__DATA FOR THIS EXERCISE__

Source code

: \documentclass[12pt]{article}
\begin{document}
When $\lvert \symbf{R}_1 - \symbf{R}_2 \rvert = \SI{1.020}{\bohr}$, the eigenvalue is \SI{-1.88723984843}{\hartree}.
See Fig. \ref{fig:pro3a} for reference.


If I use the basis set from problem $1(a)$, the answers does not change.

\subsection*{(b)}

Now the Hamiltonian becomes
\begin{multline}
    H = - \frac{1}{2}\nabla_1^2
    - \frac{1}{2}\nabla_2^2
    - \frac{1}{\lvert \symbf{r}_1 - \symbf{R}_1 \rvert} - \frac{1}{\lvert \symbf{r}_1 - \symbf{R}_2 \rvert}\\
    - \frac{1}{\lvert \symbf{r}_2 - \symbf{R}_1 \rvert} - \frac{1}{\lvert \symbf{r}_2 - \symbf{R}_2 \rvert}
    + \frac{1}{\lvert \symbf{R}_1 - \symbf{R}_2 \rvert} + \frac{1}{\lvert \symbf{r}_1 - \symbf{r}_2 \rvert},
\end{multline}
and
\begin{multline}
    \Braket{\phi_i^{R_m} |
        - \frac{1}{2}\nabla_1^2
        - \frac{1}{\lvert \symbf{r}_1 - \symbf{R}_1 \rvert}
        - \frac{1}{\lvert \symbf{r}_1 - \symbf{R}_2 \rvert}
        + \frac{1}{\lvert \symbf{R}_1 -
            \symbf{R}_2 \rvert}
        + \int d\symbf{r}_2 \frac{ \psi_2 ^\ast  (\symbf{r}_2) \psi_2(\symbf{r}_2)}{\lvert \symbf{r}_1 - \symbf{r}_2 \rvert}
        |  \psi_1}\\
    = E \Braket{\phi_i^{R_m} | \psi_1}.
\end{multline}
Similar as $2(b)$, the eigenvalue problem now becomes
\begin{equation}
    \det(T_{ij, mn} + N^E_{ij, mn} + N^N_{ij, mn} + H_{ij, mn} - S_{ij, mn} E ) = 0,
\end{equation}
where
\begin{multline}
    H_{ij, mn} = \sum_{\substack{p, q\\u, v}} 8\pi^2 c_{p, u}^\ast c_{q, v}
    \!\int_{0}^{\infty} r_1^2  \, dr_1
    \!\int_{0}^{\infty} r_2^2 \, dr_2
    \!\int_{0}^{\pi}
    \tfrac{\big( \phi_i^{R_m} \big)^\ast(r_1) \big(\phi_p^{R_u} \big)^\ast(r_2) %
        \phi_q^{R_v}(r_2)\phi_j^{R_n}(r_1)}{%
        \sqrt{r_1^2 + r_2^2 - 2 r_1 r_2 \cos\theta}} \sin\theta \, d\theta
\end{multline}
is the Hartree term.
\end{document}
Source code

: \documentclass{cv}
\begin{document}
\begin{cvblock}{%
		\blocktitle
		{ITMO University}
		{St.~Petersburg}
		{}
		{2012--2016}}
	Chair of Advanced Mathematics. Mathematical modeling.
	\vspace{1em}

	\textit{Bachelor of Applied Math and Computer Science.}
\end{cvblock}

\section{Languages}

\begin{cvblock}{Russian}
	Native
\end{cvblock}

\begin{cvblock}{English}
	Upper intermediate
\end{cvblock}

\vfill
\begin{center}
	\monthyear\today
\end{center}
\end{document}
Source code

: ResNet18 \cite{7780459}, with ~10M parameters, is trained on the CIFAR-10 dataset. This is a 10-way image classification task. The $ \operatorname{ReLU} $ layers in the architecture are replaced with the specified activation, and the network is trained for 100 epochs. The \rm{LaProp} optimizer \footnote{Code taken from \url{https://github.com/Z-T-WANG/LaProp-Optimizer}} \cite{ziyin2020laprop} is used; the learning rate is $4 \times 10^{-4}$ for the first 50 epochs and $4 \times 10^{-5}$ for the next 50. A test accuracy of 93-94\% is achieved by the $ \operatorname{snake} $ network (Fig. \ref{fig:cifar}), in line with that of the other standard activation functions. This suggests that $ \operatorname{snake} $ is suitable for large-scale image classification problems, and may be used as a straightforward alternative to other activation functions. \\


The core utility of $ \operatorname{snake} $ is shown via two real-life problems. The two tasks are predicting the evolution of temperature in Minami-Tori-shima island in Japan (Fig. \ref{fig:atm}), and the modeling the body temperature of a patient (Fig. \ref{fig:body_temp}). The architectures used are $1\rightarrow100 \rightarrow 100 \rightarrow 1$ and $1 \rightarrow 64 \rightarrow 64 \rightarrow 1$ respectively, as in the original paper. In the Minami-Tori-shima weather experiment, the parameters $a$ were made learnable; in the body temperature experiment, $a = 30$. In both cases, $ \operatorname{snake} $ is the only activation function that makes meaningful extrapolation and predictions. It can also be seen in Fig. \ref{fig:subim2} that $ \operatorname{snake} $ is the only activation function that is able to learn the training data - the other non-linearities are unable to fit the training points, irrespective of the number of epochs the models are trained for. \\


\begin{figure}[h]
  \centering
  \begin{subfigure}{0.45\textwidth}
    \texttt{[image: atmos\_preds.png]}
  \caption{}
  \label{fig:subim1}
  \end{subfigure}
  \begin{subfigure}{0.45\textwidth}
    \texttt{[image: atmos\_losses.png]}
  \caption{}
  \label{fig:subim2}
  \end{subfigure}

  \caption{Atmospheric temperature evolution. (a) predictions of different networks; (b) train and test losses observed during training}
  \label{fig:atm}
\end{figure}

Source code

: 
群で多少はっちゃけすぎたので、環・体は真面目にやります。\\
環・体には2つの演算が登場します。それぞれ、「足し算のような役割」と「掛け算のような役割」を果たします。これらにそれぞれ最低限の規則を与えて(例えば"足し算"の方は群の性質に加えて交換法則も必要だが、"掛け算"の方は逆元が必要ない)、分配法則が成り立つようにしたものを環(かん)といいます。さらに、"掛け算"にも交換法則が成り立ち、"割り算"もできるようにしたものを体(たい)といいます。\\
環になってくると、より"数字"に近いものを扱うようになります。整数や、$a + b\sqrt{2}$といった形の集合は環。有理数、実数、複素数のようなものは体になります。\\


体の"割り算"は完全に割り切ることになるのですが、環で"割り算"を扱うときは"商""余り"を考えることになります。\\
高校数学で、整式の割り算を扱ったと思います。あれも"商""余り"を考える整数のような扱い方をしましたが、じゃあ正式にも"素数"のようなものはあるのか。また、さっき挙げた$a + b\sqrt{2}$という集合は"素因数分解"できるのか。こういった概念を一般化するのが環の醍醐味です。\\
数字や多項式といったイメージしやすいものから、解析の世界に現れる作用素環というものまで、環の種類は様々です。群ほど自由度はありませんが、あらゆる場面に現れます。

__PROBLEM REQUIREMENTS__
If a line in the records holds the string "becomes", copy it.

__TASK SOLUTION__
Now the Hamiltonian becomes
Similar as $2(b)$, the eigenvalue problem now becomes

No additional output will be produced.